I just started a personal project, a game, Rogue-like. The basis of such a game is always some sort of matrix, in which the character is moved. My conditions for this project are to write the game in C++, using as much of C++11 as possible, for learning reasons.
So the first idea was to create a Matrix class, which should be a vector of vectors; this idea fell quite fast, I didn’t really like it and didn’t feel like using this method for doing a Matrix. So, obviously, I thought of rolling my own. Unfortunately, I can’t really add the code (WordPress really thinks it’s too smart for its own good, and decided that my template code is really XML).

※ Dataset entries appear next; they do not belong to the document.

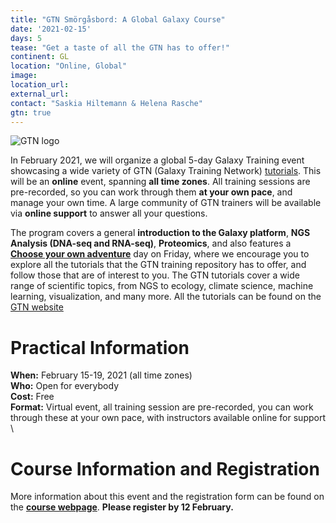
 ```yaml
---
title: "GTN Smörgåsbord: A Global Galaxy Course"
date: '2021-02-15'
days: 5
tease: "Get a taste of all the GTN has to offer!"
continent: GL
location: "Online, Global"
image:
location_url:
external_url:
contact: "Saskia Hiltemann & Helena Rasche"
gtn: true
---
```


<img class="float-right" style="max-width: 500px;" src="/src/images/galaxy-logos/GTNLogo300.png" alt="GTN logo"/>

In February 2021, we will organize a global 5-day Galaxy Training event showcasing a wide variety of GTN (Galaxy Training Network) [tutorials](https://training.galaxyproject.org). This will be an **online** event, spanning **all time zones**. All training sessions are pre-recorded, so you can work through them **at your own pace**, and manage your own time. A large community of GTN trainers will be available via **online support** to answer all your questions.

The program covers a general **introduction to the Galaxy platform**, **NGS Analysis (DNA-seq and RNA-seq)**, **Proteomics**, and also features a [**Choose your own adventure**](https://en.wikipedia.org/wiki/Choose_Your_Own_Adventure) day on Friday, where we encourage you to explore all the tutorials that the GTN training repository has to offer, and follow those that are of interest to you. The GTN tutorials cover a wide range of scientific topics, from NGS to ecology, climate science, machine learning, visualization, and many more. All the tutorials can be found on the [GTN website](https://training.galaxyproject.org)

# Practical Information

**When:** February 15-19, 2021 (all time zones) <br/>
**Who:** Open for everybody <br/>
**Cost:** Free <br/>
**Format:** Virtual event, all training session are pre-recorded, you can work through these at your own pace, with instructors available online for support \\

# Course Information and Registration

More information about this event and the registration form can be found on the [**course webpage**](https://shiltemann.github.io/global-galaxy-course/). **Please register by 12 February.**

I created a Matrix template class, and only ran the initialization code. First I used a std::vector for keeping the matrix data, then I used a simple T*. For the data themselves, I used an Entity class and a NullEntity derived from Entity that sets the entity name to “NULL”. A matrix of 5000×5000 items was created. Below we have the creation times:
|Container type||Item type (T)||Run time|
|STL vector||shared_ptr||1410-1440 ms|
|STL vector||C++ pointer||290-310 ms|
|C++ vector (T*)||shared_ptr||1010-1030 ms|
|C++ vector (T*)||C++ pointer||100-110 ms|
So for 25 million items, the time cost of using a shared pointer is about 900ms (or 1100 ms in the case of reallocation done with the STL vector). This means that creating a little over 25000 items will take 1 ms.

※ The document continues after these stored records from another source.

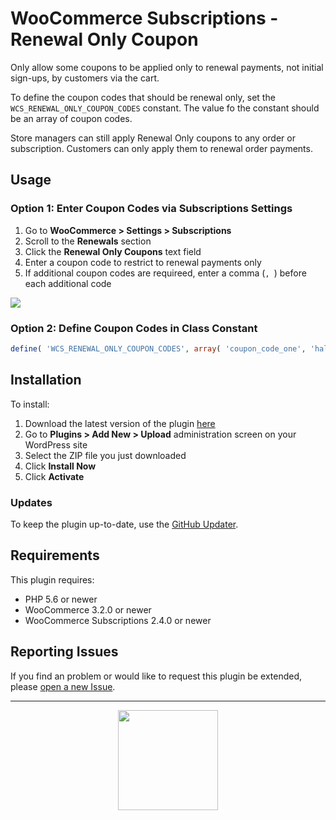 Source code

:# WooCommerce Subscriptions - Renewal Only Coupon

Only allow some coupons to be applied only to renewal payments, not initial sign-ups, by customers via the cart.

To define the coupon codes that should be renewal only, set the `WCS_RENEWAL_ONLY_COUPON_CODES` constant. The value fo the constant should be an array of coupon codes.

Store managers can still apply Renewal Only coupons to any order or subscription. Customers can only apply them to renewal order payments.

## Usage

### Option 1: Enter Coupon Codes via Subscriptions Settings

1. Go to **WooCommerce > Settings > Subscriptions**
1. Scroll to the **Renewals** section
1. Click the **Renewal Only Coupons** text field
1. Enter a coupon code to restrict to renewal payments only
1. If additional coupon codes are requireed, enter a comma (`, `) before each additional code

![](http://pic.pros.pr/0f138b7a4d9d/Screen%20Shot%202018-10-30%20at%2010.54.38.png)

### Option 2: Define Coupon Codes in Class Constant

```php
define( 'WCS_RENEWAL_ONLY_COUPON_CODES', array( 'coupon_code_one', 'hallowoon', 'cyber_monday' )  );
```

## Installation

To install:

1. Download the latest version of the plugin [here](https://github.com/Prospress/woocommerce-subscriptions-renewal-only-coupon/archive/master.zip)
1. Go to **Plugins > Add New > Upload** administration screen on your WordPress site
1. Select the ZIP file you just downloaded
1. Click **Install Now**
1. Click **Activate**

### Updates

To keep the plugin up-to-date, use the [GitHub Updater](https://github.com/afragen/github-updater).

## Requirements

This plugin requires:

* PHP 5.6 or newer
* WooCommerce 3.2.0 or newer
* WooCommerce Subscriptions 2.4.0 or newer

## Reporting Issues

If you find an problem or would like to request this plugin be extended, please [open a new Issue](https://github.com/Prospress/woocommerce-subscriptions-renewal-only-coupon/issues/new).

---

<p align="center">
	<a href="https://prospress.com/">
		<img src="https://cloud.githubusercontent.com/assets/235523/11986380/bb6a0958-a983-11e5-8e9b-b9781d37c64a.png" width="160">
	</a>
</p>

The benefits of using shared_ptr are quite big: I would be able to reuse safely these objects in the program and the lifetime would be well controlled. Not having to check for every possible copy of every object is an improvement in development time. This and the fact that each cell should not have only one entity, but a stack of entities makes me think that the cost may be worth it. Is the cost acceptable? I don’t know. I shall think about it. But I certainly don’t like the fact that the running time jumps an order of magnitude.
Of course, I should optimize in different areas. I should not have in memory a 5000×5000 matrix, so my numbers should become acceptable. But early optimization can be the death of any project, therefore I shall go the C++11/STL way nonetheless. The optimization should be made at a higher level, at design level: for example, we should not have a matrix but a sparse matrix, and we should not have all the data in memory at one time. But this kind of decisions I shall make after I have at least something working, not now.
As a PS, an optimization trick: What’s the difference between:
T *ptr = _data;
for (unsigned i=0; i&ls;nItems; ptr++, i++)
*ptr = value
for (unsigned i=0; i&ls;nItems; i++)
_data[i] = value
Answer: around 10 ms for 25 million items.
PS: Looking at how difficult it is to post code with wordpress makes me seriously think about creating my own publishing platform.